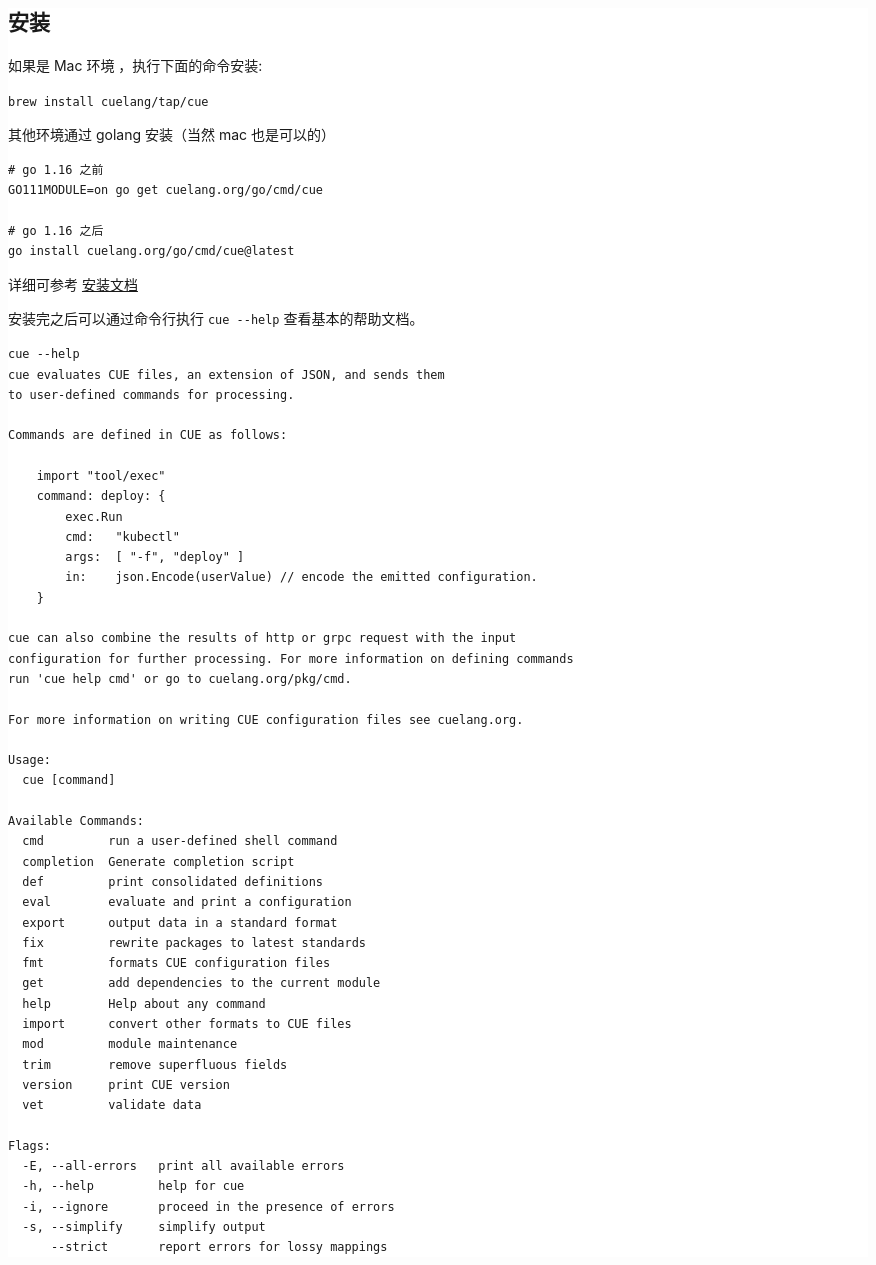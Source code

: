## 安装
如果是 Mac 环境 ，执行下面的命令安装:
```shell script
brew install cuelang/tap/cue
```

其他环境通过 golang 安装（当然 mac 也是可以的）
```shell script
# go 1.16 之前
GO111MODULE=on go get cuelang.org/go/cmd/cue

# go 1.16 之后
go install cuelang.org/go/cmd/cue@latest
```

详细可参考 [安装文档](https://github.com/cuelang/cue/blob/master/doc/install.md)

安装完之后可以通过命令行执行 `cue --help` 查看基本的帮助文档。

```shell script
cue --help
cue evaluates CUE files, an extension of JSON, and sends them
to user-defined commands for processing.

Commands are defined in CUE as follows:

	import "tool/exec"
	command: deploy: {
		exec.Run
		cmd:   "kubectl"
		args:  [ "-f", "deploy" ]
		in:    json.Encode(userValue) // encode the emitted configuration.
	}

cue can also combine the results of http or grpc request with the input
configuration for further processing. For more information on defining commands
run 'cue help cmd' or go to cuelang.org/pkg/cmd.

For more information on writing CUE configuration files see cuelang.org.

Usage:
  cue [command]

Available Commands:
  cmd         run a user-defined shell command
  completion  Generate completion script
  def         print consolidated definitions
  eval        evaluate and print a configuration
  export      output data in a standard format
  fix         rewrite packages to latest standards
  fmt         formats CUE configuration files
  get         add dependencies to the current module
  help        Help about any command
  import      convert other formats to CUE files
  mod         module maintenance
  trim        remove superfluous fields
  version     print CUE version
  vet         validate data

Flags:
  -E, --all-errors   print all available errors
  -h, --help         help for cue
  -i, --ignore       proceed in the presence of errors
  -s, --simplify     simplify output
      --strict       report errors for lossy mappings
```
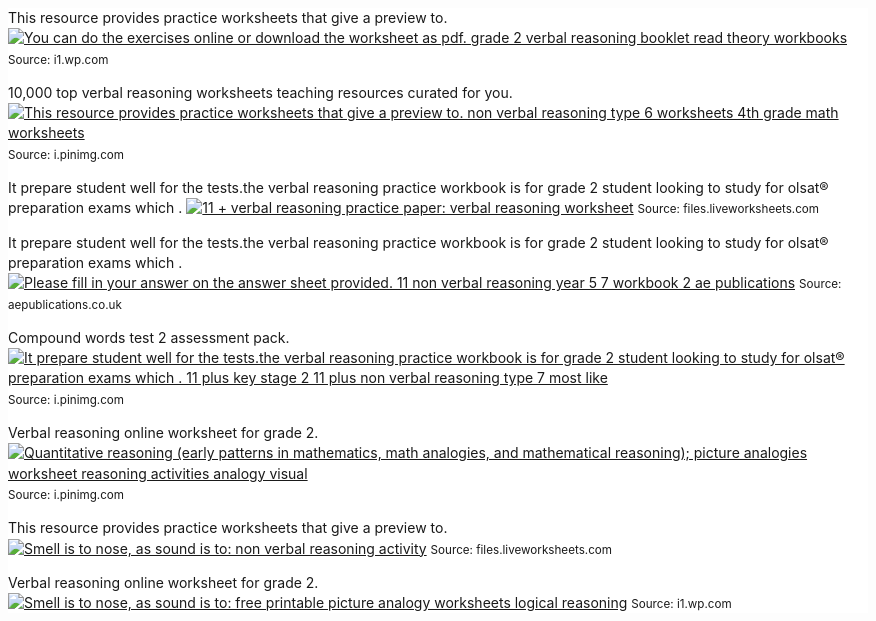 This resource provides practice worksheets that give a preview to.
[![You can do the exercises online or download the worksheet as pdf. grade 2 verbal reasoning booklet read theory workbooks](https://tse1.mm.bing.net/th?id=OIP.ElrNlxKmeAB2O6abLNu5LwAAAA&amp;pid=Api "grade 2 verbal reasoning booklet read theory workbooks")](https://i1.wp.com/cdn2.bigcommerce.com/server4500/dw684/products/564/images/1505/Grade_2_Verbal_Reasoning__26364.1390835937.386.513.png?c=2)
<small>Source: i1.wp.com</small>

10,000 top verbal reasoning worksheets teaching resources curated for you.
[![This resource provides practice worksheets that give a preview to. non verbal reasoning type 6 worksheets 4th grade math worksheets](https://tse4.mm.bing.net/th?id=OIP.Lx3jCUP_iwqfg1iNt0i-QQHaJh&amp;pid=Api "non verbal reasoning type 6 worksheets 4th grade math worksheets")](https://i.pinimg.com/originals/1d/ad/a9/1dada95ae1b0b43befe5ac1876e7e905.gif)
<small>Source: i.pinimg.com</small>

It prepare student well for the tests.the verbal reasoning practice workbook is for grade 2 student looking to study for olsat® preparation exams which .
[![11 + verbal reasoning practice paper: verbal reasoning worksheet](https://tse2.mm.bing.net/th?id=OIP.F_vxAaUE2SE5zB1xp6OBcgHaJj&amp;pid=Api "verbal reasoning worksheet")](https://files.liveworksheets.com/def_files/2020/7/11/711160546495942/711160546495942001.jpg)
<small>Source: files.liveworksheets.com</small>

It prepare student well for the tests.the verbal reasoning practice workbook is for grade 2 student looking to study for olsat® preparation exams which .
[![Please fill in your answer on the answer sheet provided. 11 non verbal reasoning year 5 7 workbook 2 ae publications](https://tse3.mm.bing.net/th?id=OIP.t3a0iQpIBBItzi9MR2HlFAHaKd&amp;pid=Api "11 non verbal reasoning year 5 7 workbook 2 ae publications")](https://aepublications.co.uk/wp-content/uploads/2016/07/Year-5-7-Non-verbal-Reasoning-Workbook-2-6.jpg)
<small>Source: aepublications.co.uk</small>

Compound words test 2 assessment pack.
[![It prepare student well for the tests.the verbal reasoning practice workbook is for grade 2 student looking to study for olsat® preparation exams which . 11 plus key stage 2 11 plus non verbal reasoning type 7 most like](https://tse4.mm.bing.net/th?id=OIP.CVaQQRZJkzeAvAaSIBq3tAHaJN&amp;pid=Api "11 plus key stage 2 11 plus non verbal reasoning type 7 most like")](https://i.pinimg.com/originals/f6/12/50/f61250ac69fe2f1c4387d5dfa141feae.gif)
<small>Source: i.pinimg.com</small>

Verbal reasoning online worksheet for grade 2.
[![Quantitative reasoning (early patterns in mathematics, math analogies, and mathematical reasoning); picture analogies worksheet reasoning activities analogy visual](https://tse1.mm.bing.net/th?id=OIP.z25ViqtGPEJpEapyGdsmYgHaKe&amp;pid=Api "picture analogies worksheet reasoning activities analogy visual")](https://i.pinimg.com/originals/81/c8/0e/81c80e71ddda4a5a6bc7c63565feaada.png)
<small>Source: i.pinimg.com</small>

This resource provides practice worksheets that give a preview to.
[![Smell is to nose, as sound is to: non verbal reasoning activity](https://tse2.mm.bing.net/th?id=OIP.u_BL9NoCgLQh8E9R2pN6VQHaJj&amp;pid=Api "non verbal reasoning activity")](https://files.liveworksheets.com/def_files/2020/8/21/821162211495942/821162211495942001.jpg)
<small>Source: files.liveworksheets.com</small>

Verbal reasoning online worksheet for grade 2.
[![Smell is to nose, as sound is to: free printable picture analogy worksheets logical reasoning](https://tse1.mm.bing.net/th?id=OIP.BJWsPA6VyCiCzwWvEfmu2QHaKe&amp;pid=Api "free printable picture analogy worksheets logical reasoning")](https://i1.wp.com/i.pinimg.com/736x/e6/64/4a/e6644ad19fc04c11dd4648cb8931348f.jpg)
<small>Source: i1.wp.com</small>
..............................
Which lines above hold the string "import"? Please copy all of them.

§ **Written solution**:
	import "tool/exec"
  import      convert other formats to CUE files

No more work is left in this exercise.